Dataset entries
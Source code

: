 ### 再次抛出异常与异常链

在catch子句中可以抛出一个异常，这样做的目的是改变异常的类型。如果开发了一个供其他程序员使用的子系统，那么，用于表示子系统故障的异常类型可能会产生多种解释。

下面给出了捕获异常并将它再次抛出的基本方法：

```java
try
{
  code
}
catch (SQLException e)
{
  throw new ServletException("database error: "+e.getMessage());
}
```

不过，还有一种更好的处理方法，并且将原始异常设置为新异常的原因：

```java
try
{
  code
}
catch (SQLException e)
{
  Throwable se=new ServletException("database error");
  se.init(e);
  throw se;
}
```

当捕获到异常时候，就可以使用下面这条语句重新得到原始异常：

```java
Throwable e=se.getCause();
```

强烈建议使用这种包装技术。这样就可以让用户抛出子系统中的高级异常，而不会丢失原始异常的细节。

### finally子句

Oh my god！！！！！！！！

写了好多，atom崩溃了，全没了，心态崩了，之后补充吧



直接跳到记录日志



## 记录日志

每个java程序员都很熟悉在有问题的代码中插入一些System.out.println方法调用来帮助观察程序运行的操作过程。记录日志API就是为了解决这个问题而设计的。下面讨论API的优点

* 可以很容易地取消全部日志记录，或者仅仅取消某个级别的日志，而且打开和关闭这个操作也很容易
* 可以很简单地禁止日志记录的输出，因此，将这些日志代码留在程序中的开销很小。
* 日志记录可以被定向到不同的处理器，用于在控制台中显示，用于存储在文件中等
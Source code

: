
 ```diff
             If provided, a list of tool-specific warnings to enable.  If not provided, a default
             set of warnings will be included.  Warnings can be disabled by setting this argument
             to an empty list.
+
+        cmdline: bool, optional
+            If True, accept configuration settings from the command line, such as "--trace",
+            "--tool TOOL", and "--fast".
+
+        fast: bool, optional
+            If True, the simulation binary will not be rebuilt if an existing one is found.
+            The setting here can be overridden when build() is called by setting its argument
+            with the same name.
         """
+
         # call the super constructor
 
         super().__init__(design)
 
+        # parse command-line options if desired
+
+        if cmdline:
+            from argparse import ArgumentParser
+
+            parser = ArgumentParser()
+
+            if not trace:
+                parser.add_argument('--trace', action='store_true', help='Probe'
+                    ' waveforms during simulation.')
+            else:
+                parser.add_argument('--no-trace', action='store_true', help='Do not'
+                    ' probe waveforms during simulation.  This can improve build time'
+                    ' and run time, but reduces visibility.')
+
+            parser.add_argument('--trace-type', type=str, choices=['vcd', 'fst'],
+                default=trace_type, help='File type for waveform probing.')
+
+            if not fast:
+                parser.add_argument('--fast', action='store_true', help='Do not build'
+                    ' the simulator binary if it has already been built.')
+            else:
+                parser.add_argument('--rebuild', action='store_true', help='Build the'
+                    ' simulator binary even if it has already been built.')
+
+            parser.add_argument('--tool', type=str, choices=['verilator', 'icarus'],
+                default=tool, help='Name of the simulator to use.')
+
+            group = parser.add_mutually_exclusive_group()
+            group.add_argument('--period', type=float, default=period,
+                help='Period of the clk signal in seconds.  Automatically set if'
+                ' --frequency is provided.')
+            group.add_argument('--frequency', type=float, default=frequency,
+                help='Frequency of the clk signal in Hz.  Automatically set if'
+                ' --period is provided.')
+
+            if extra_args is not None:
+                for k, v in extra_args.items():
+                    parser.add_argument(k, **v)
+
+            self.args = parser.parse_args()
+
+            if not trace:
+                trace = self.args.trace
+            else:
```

▸ Task directions: Retype the entries. Every line must match exactly.

▸ Task result:
Source code

: ### 再次抛出异常与异常链

在catch子句中可以抛出一个异常，这样做的目的是改变异常的类型。如果开发了一个供其他程序员使用的子系统，那么，用于表示子系统故障的异常类型可能会产生多种解释。

下面给出了捕获异常并将它再次抛出的基本方法：

```java
try
{
  code
}
catch (SQLException e)
{
  throw new ServletException("database error: "+e.getMessage());
}
```

不过，还有一种更好的处理方法，并且将原始异常设置为新异常的原因：

```java
try
{
  code
}
catch (SQLException e)
{
  Throwable se=new ServletException("database error");
  se.init(e);
  throw se;
}
```

当捕获到异常时候，就可以使用下面这条语句重新得到原始异常：

```java
Throwable e=se.getCause();
```

强烈建议使用这种包装技术。这样就可以让用户抛出子系统中的高级异常，而不会丢失原始异常的细节。

### finally子句

Oh my god！！！！！！！！

写了好多，atom崩溃了，全没了，心态崩了，之后补充吧



直接跳到记录日志



## 记录日志

每个java程序员都很熟悉在有问题的代码中插入一些System.out.println方法调用来帮助观察程序运行的操作过程。记录日志API就是为了解决这个问题而设计的。下面讨论API的优点

* 可以很容易地取消全部日志记录，或者仅仅取消某个级别的日志，而且打开和关闭这个操作也很容易
* 可以很简单地禁止日志记录的输出，因此，将这些日志代码留在程序中的开销很小。
* 日志记录可以被定向到不同的处理器，用于在控制台中显示，用于存储在文件中等
Source code

:
 ```diff
             If provided, a list of tool-specific warnings to enable.  If not provided, a default
             set of warnings will be included.  Warnings can be disabled by setting this argument
             to an empty list.
+
+        cmdline: bool, optional
+            If True, accept configuration settings from the command line, such as "--trace",
+            "--tool TOOL", and "--fast".
+
+        fast: bool, optional
+            If True, the simulation binary will not be rebuilt if an existing one is found.
+            The setting here can be overridden when build() is called by setting its argument
+            with the same name.
         """
+
         # call the super constructor
 
         super().__init__(design)
 
+        # parse command-line options if desired
+
+        if cmdline:
+            from argparse import ArgumentParser
+
+            parser = ArgumentParser()
+
+            if not trace:
+                parser.add_argument('--trace', action='store_true', help='Probe'
+                    ' waveforms during simulation.')
+            else:
+                parser.add_argument('--no-trace', action='store_true', help='Do not'
+                    ' probe waveforms during simulation.  This can improve build time'
+                    ' and run time, but reduces visibility.')
+
+            parser.add_argument('--trace-type', type=str, choices=['vcd', 'fst'],
+                default=trace_type, help='File type for waveform probing.')
+
+            if not fast:
+                parser.add_argument('--fast', action='store_true', help='Do not build'
+                    ' the simulator binary if it has already been built.')
+            else:
+                parser.add_argument('--rebuild', action='store_true', help='Build the'
+                    ' simulator binary even if it has already been built.')
+
+            parser.add_argument('--tool', type=str, choices=['verilator', 'icarus'],
+                default=tool, help='Name of the simulator to use.')
+
+            group = parser.add_mutually_exclusive_group()
+            group.add_argument('--period', type=float, default=period,
+                help='Period of the clk signal in seconds.  Automatically set if'
+                ' --frequency is provided.')
+            group.add_argument('--frequency', type=float, default=frequency,
+                help='Frequency of the clk signal in Hz.  Automatically set if'
+                ' --period is provided.')
+
+            if extra_args is not None:
+                for k, v in extra_args.items():
+                    parser.add_argument(k, **v)
+
+            self.args = parser.parse_args()
+
+            if not trace:
+                trace = self.args.trace
+            else:
```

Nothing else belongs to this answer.